Information provided Block Start

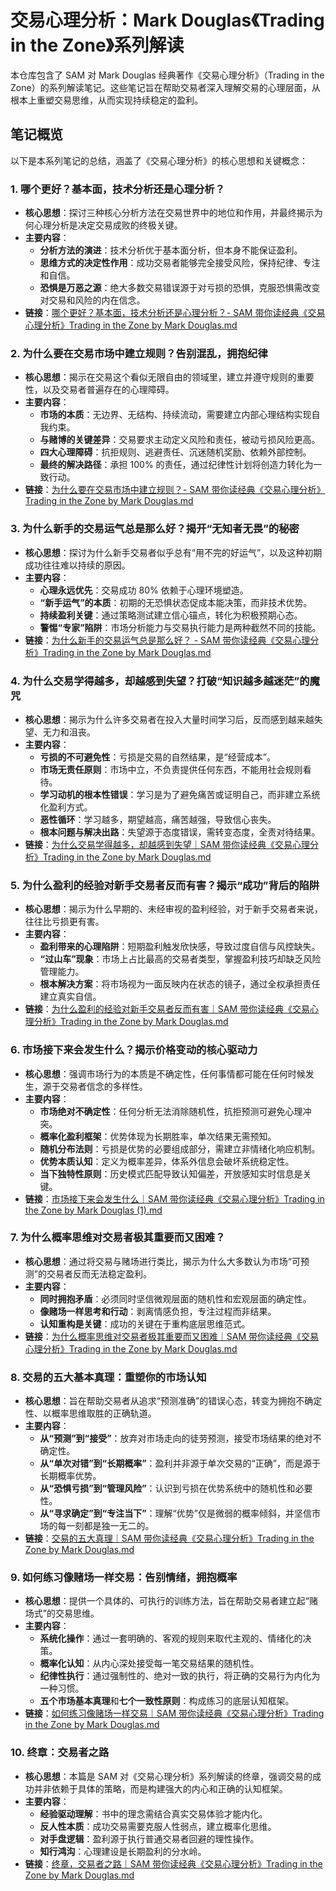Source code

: # 交易心理分析：Mark Douglas《Trading in the Zone》系列解读

本仓库包含了 SAM 对 Mark Douglas 经典著作《交易心理分析》（Trading in the Zone）的系列解读笔记。这些笔记旨在帮助交易者深入理解交易的心理层面，从根本上重塑交易思维，从而实现持续稳定的盈利。

## 笔记概览

以下是本系列笔记的总结，涵盖了《交易心理分析》的核心思想和关键概念：

### 1. 哪个更好？基本面，技术分析还是心理分析？

-   **核心思想**：探讨三种核心分析方法在交易世界中的地位和作用，并最终揭示为何心理分析是决定交易成败的终极关键。
-   **主要内容**：
    -   **分析方法的演进**：技术分析优于基本面分析，但本身不能保证盈利。
    -   **思维方式的决定性作用**：成功交易者能够完全接受风险，保持纪律、专注和自信。
    -   **恐惧是万恶之源**：绝大多数交易错误源于对亏损的恐惧，克服恐惧需改变对交易和风险的内在信念。
-   **链接**：[哪个更好？基本面，技术分析还是心理分析？- SAM 带你读经典《交易心理分析》Trading in the Zone by Mark Douglas.md](https://github.com/your-repo/TradingInTheZone/blob/main/%E5%93%AA%E4%B8%AA%E6%9B%B4%E5%A5%BD%EF%BC%9F%E5%9F%BA%E6%9C%AC%E9%9D%A2%EF%BC%8C%E6%8A%80%E6%9C%AF%E5%88%86%E6%9E%90%E8%BF%98%E6%98%AF%E5%BF%83%E7%90%86%E5%88%86%E6%9E%90%EF%BC%9F-%20SAM%20%E5%B8%A6%E4%BD%A0%E8%AF%BB%E7%BB%8F%E5%85%B8%E3%80%8A%E4%BA%A4%E6%98%93%E5%BF%83%E7%90%86%E5%88%86%E6%9E%90%E3%80%8BTrading%20in%20the%20Zone%20by%20Mark%20Douglas.md)

### 2. 为什么要在交易市场中建立规则？告别混乱，拥抱纪律

-   **核心思想**：揭示在交易这个看似无限自由的领域里，建立并遵守规则的重要性，以及交易者普遍存在的心理障碍。
-   **主要内容**：
    -   **市场的本质**：无边界、无结构、持续流动，需要建立内部心理结构实现自我约束。
    -   **与赌博的关键差异**：交易要求主动定义风险和责任，被动亏损风险更高。
    -   **四大心理障碍**：抗拒规则、逃避责任、沉迷随机奖励、依赖外部控制。
    -   **最终的解决路径**：承担 100% 的责任，通过纪律性计划将创造力转化为一致行动。
-   **链接**：[为什么要在交易市场中建立规则？- SAM 带你读经典《交易心理分析》Trading in the Zone by Mark Douglas.md](https://github.com/your-repo/TradingInTheZone/blob/main/%E4%B8%BA%E4%BB%80%E4%B9%88%E8%A6%81%E5%9C%A8%E4%BA%A4%E6%98%93%E5%B8%82%E5%9C%BA%E4%B8%AD%E5%BB%BA%E7%AB%8B%E8%A7%84%E5%88%99%EF%BC%9F-%20SAM%20%E5%B8%A6%E4%BD%A0%E8%AF%BB%E7%BB%8F%E5%85%B8%E3%80%8A%E4%BA%A4%E6%98%93%E5%BF%83%E7%90%86%E5%88%86%E6%9E%90%E3%80%8BTrading%20in%20the%20Zone%20by%20Mark%20Douglas.md)

### 3. 为什么新手的交易运气总是那么好？揭开“无知者无畏”的秘密

-   **核心思想**：探讨为什么新手交易者似乎总有“用不完的好运气”，以及这种初期成功往往难以持续的原因。
-   **主要内容**：
    -   **心理永远优先**：交易成功 80% 依赖于心理环境塑造。
    -   **“新手运气”的本质**：初期的无恐惧状态促成本能决策，而非技术优势。
    -   **持续盈利关键**：通过策略测试建立信心锚点，转化为积极预期心态。
    -   **警惕“专家”陷阱**：市场分析能力与交易执行能力是两种截然不同的技能。
-   **链接**：[为什么新手的交易运气总是那么好？ - SAM 带你读经典《交易心理分析》Trading in the Zone by Mark Douglas.md](https://github.com/your-repo/TradingInTheZone/blob/main/%E4%B8%BA%E4%BB%80%E4%B9%88%E6%96%B0%E6%89%8B%E7%9A%84%E4%BA%A4%E6%98%93%E8%BF%90%E6%B0%94%E6%80%BB%E6%98%AF%E9%82%A3%E4%B9%88%E5%A5%BD%EF%BC%9F%20-%20SAM%20%E5%B8%A6%E4%BD%A0%E8%AF%BB%E7%BB%8F%E5%85%B8%E3%80%8A%E4%BA%A4%E6%98%93%E5%BF%83%E7%90%86%E5%88%86%E6%9E%90%E3%80%8BTrading%20in%20the%20Zone%20by%20Mark%20Douglas.md)

### 4. 为什么交易学得越多，却越感到失望？打破“知识越多越迷茫”的魔咒

-   **核心思想**：揭示为什么许多交易者在投入大量时间学习后，反而感到越来越失望、无力和沮丧。
-   **主要内容**：
    -   **亏损的不可避免性**：亏损是交易的自然结果，是“经营成本”。
    -   **市场无责任原则**：市场中立，不负责提供任何东西，不能用社会规则看待。
    -   **学习动机的根本性错误**：学习是为了避免痛苦或证明自己，而非建立系统化盈利方式。
    -   **恶性循环**：学习越多，期望越高，痛苦越强，导致信心丧失。
    -   **根本问题与解决出路**：失望源于态度错误，需转变态度，全责对待结果。
-   **链接**：[为什么交易学得越多，却越感到失望｜SAM 带你读经典《交易心理分析》Trading in the Zone by Mark Douglas.md](https://github.com/your-repo/TradingInTheZone/blob/main/%E4%B8%BA%E4%BB%80%E4%B9%88%E4%BA%A4%E6%98%93%E5%AD%A6%E5%BE%97%E8%B6%8A%E5%A4%9A%EF%BC%8C%E5%8D%B4%E8%B6%8A%E6%84%9F%E5%88%B0%E5%A4%B1%E6%9C%9B%EF%BD%9CSAM%20%E5%B8%A6%E4%BD%A0%E8%AF%BB%E7%BB%8F%E5%85%B8%E3%80%8A%E4%BA%A4%E6%98%93%E5%BF%83%E7%90%86%E5%88%86%E6%9E%90%E3%80%8BTrading%20in%20the%20Zone%20by%20Mark%20Douglas.md)

### 5. 为什么盈利的经验对新手交易者反而有害？揭示“成功”背后的陷阱

-   **核心思想**：揭示为什么早期的、未经审视的盈利经验，对于新手交易者来说，往往比亏损更有害。
-   **主要内容**：
    -   **盈利带来的心理陷阱**：短期盈利触发欣快感，导致过度自信与风控缺失。
    -   **“过山车”现象**：市场上占比最高的交易者类型，掌握盈利技巧却缺乏风险管理能力。
    -   **根本解决方案**：将市场视为一面反映内在状态的镜子，通过全权承担责任建立真实自信。
-   **链接**：[为什么盈利的经验对新手交易者反而有害｜SAM 带你读经典《交易心理分析》Trading in the Zone by Mark Douglas.md](https://github.com/your-repo/TradingInTheZone/blob/main/%E4%B8%BA%E4%BB%80%E4%B9%88%E7%9B%88%E5%88%A9%E7%9A%84%E7%BB%8F%E9%AA%8C%E5%AF%B9%E6%96%B0%E6%89%8B%E4%BA%A4%E6%98%93%E8%80%85%E5%8F%8D%E8%80%8C%E6%9C%89%E5%AE%B3%EF%BD%9CSAM%20%E5%B8%A6%E4%BD%A0%E8%AF%BB%E7%BB%8F%E5%85%B8%E3%80%8A%E4%BA%A4%E6%98%93%E5%BF%83%E7%90%86%E5%88%86%E6%9E%90%E3%80%8BTrading%20in%20the%20Zone%20by%20Mark%20Douglas.md)

### 6. 市场接下来会发生什么？揭示价格变动的核心驱动力

-   **核心思想**：强调市场行为的本质是不确定性，任何事情都可能在任何时候发生，源于交易者信念的多样性。
-   **主要内容**：
    -   **市场绝对不确定性**：任何分析无法消除随机性，抗拒预测可避免心理冲突。
    -   **概率化盈利框架**：优势体现为长期胜率，单次结果无需预知。
    -   **随机分布法则**：亏损是优势的必要组成部分，需建立非情绪化响应机制。
    -   **优势本质认知**：定义为概率差异，体系外信息会破坏系统稳定性。
    -   **当下独特性原则**：历史模式匹配导致认知偏差，开放感知实时信息是关键。
-   **链接**：[市场接下来会发生什么｜SAM 带你读经典《交易心理分析》Trading in the Zone by Mark Douglas (1).md](https://github.com/your-repo/TradingInTheZone/blob/main/%E5%B8%82%E5%9C%BA%E6%8E%A5%E4%B8%8B%E6%9D%A5%E4%BC%9A%E5%8F%91%E7%94%9F%E4%BB%80%E4%B9%88%EF%BD%9CSAM%20%E5%B8%A6%E4%BD%A0%E8%AF%BB%E7%BB%8F%E5%85%B8%E3%80%8A%E4%BA%A4%E6%98%93%E5%BF%83%E7%90%86%E5%88%86%E6%9E%90%E3%80%8BTrading%20in%20the%20Zone%20by%20Mark%20Douglas%20(1).md)

### 7. 为什么概率思维对交易者极其重要而又困难？

-   **核心思想**：通过将交易与赌场进行类比，揭示为什么大多数认为市场“可预测”的交易者反而无法稳定盈利。
-   **主要内容**：
    -   **同时拥抱矛盾**：必须同时坚信微观层面的随机性和宏观层面的确定性。
    -   **像赌场一样思考和行动**：剥离情感负担，专注过程而非结果。
    -   **认知重构是关键**：成功的关键在于重构底层思维范式。
-   **链接**：[为什么概率思维对交易者极其重要而又困难｜SAM 带你读经典《交易心理分析》Trading in the Zone by Mark Douglas.md](https://github.com/your-repo/TradingInTheZone/blob/main/%E4%B8%BA%E4%BB%80%E4%B9%88%E6%A6%82%E7%8E%87%E6%80%9D%E7%BB%B4%E5%AF%B9%E4%BA%A4%E6%98%93%E8%80%85%E6%9E%81%E5%85%B6%E9%87%8D%E8%A6%81%E8%80%8C%E5%8F%88%E5%9B%B0%E9%9A%BE%EF%BD%9CSAM%20%E5%B8%A6%E4%BD%A0%E8%AF%BB%E7%BB%8F%E5%85%B8%E3%80%8A%E4%BA%A4%E6%98%93%E5%BF%83%E7%90%86%E5%88%86%E6%9E%90%E3%80%8BTrading%20in%20the%20Zone%20by%20Mark%20Douglas.md)

### 8. 交易的五大基本真理：重塑你的市场认知

-   **核心思想**：旨在帮助交易者从追求“预测准确”的错误心态，转变为拥抱不确定性、以概率思维取胜的正确轨道。
-   **主要内容**：
    -   **从“预测”到“接受”**：放弃对市场走向的徒劳预测，接受市场结果的绝对不确定性。
    -   **从“单次对错”到“长期概率”**：盈利并非源于单次交易的“正确”，而是源于长期概率优势。
    -   **从“恐惧亏损”到“管理风险”**：认识到亏损在优势系统中的随机性和必要性。
    -   **从“寻求确定”到“专注当下”**：理解“优势”仅是微弱的概率倾斜，并坚信市场的每一刻都是独一无二的。
-   **链接**：[交易的五大真理｜SAM 带你读经典《交易心理分析》Trading in the Zone by Mark Douglas.md](https://github.com/your-repo/TradingInTheZone/blob/main/%E4%BA%A4%E6%98%93%E7%9A%84%E4%BA%94%E5%A4%A7%E7%9C%9F%E7%90%86%EF%BD%9CSAM%20%E5%B8%A6%E4%BD%A0%E8%AF%BB%E7%BB%8F%E5%85%B8%E3%80%8A%E4%BA%A4%E6%98%93%E5%BF%83%E7%90%86%E5%88%86%E6%9E%90%E3%80%8BTrading%20in%20the%20Zone%20by%20Mark%20Douglas.md)

### 9. 如何练习像赌场一样交易：告别情绪，拥抱概率

-   **核心思想**：提供一个具体的、可执行的训练方法，旨在帮助交易者建立起“赌场式”的交易思维。
-   **主要内容**：
    -   **系统化操作**：通过一套明确的、客观的规则来取代主观的、情绪化的决策。
    -   **概率化认知**：从内心深处接受每一笔交易结果的随机性。
    -   **纪律性执行**：通过强制性的、绝对一致的执行，将正确的交易行为内化为一种习惯。
    -   **五个市场基本真理**和**七个一致性原则**：构成练习的底层认知框架。
-   **链接**：[如何练习像赌场一样交易｜SAM 带你读经典《交易心理分析》Trading in the Zone by Mark Douglas.md](https://github.com/your-repo/TradingInTheZone/blob/main/%E5%A6%82%E4%BD%95%E7%BB%83%E4%B9%A0%E5%83%8F%E8%B5%8C%E5%9C%BA%E4%B8%80%E6%A0%B7%E4%BA%A4%E6%98%93%EF%BD%9CSAM%20%E5%B8%A6%E4%BD%A0%E8%AF%BB%E7%BB%8F%E5%85%B8%E3%80%8A%E4%BA%A4%E6%98%93%E5%BF%83%E7%90%86%E5%88%86%E6%9E%90%E3%80%8BTrading%20in%20the%20Zone%20by%20Mark%20Douglas.md)

### 10. 终章：交易者之路

-   **核心思想**：本篇是 SAM 对《交易心理分析》系列解读的终章，强调交易的成功并非依赖于具体的策略，而是构建强大的内心和正确的认知框架。
-   **主要内容**：
    -   **经验驱动理解**：书中的理念需结合真实交易体验才能内化。
    -   **反人性本质**：成功交易需要克服人性弱点，建立概率化思维。
    -   **对手盘逻辑**：盈利源于执行普通交易者回避的理性操作。
    -   **知行鸿沟**：心理建设是长期盈利的分水岭。
-   **链接**：[终章，交易者之路｜SAM 带你读经典《交易心理分析》Trading in the Zone by Mark Douglas.md](https://github.com/your-repo/TradingInTheZone/blob/main/%E7%BB%88%E7%AB%A0%EF%BC%8C%E4%BA%A4%E6%98%93%E8%80%85%E4%B9%8B%E8%B7%AF%EF%BD%9CSAM%20%E5%B8%A6%E4%BD%A0%E8%AF%BB%E7%BB%8F%E5%85%B8%E3%80%8A%E4%BA%A4%E6%98%93%E5%BF%83%E7%90%86%E5%88%86%E6%9E%90%E3%80%8BTrading%20in%20the%20Zone%20by%20Mark%20Douglas.md)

Information provided Block End

**Problem statement**
Go through the lines above and copy any that contain "为什么新手的交易运气总是那么好".

**Result for this task**
### 3. 为什么新手的交易运气总是那么好？揭开“无知者无畏”的秘密
-   **链接**：[为什么新手的交易运气总是那么好？ - SAM 带你读经典《交易心理分析》Trading in the Zone by Mark Douglas.md](https://github.com/your-repo/TradingInTheZone/blob/main/%E4%B8%BA%E4%BB%80%E4%B9%88%E6%96%B0%E6%89%8B%E7%9A%84%E4%BA%A4%E6%98%93%E8%BF%90%E6%B0%94%E6%80%BB%E6%98%AF%E9%82%A3%E4%B9%88%E5%A5%BD%EF%BC%9F%20-%20SAM%20%E5%B8%A6%E4%BD%A0%E8%AF%BB%E7%BB%8F%E5%85%B8%E3%80%8A%E4%BA%A4%E6%98%93%E5%BF%83%E7%90%86%E5%88%86%E6%9E%90%E3%80%8BTrading%20in%20the%20Zone%20by%20Mark%20Douglas.md)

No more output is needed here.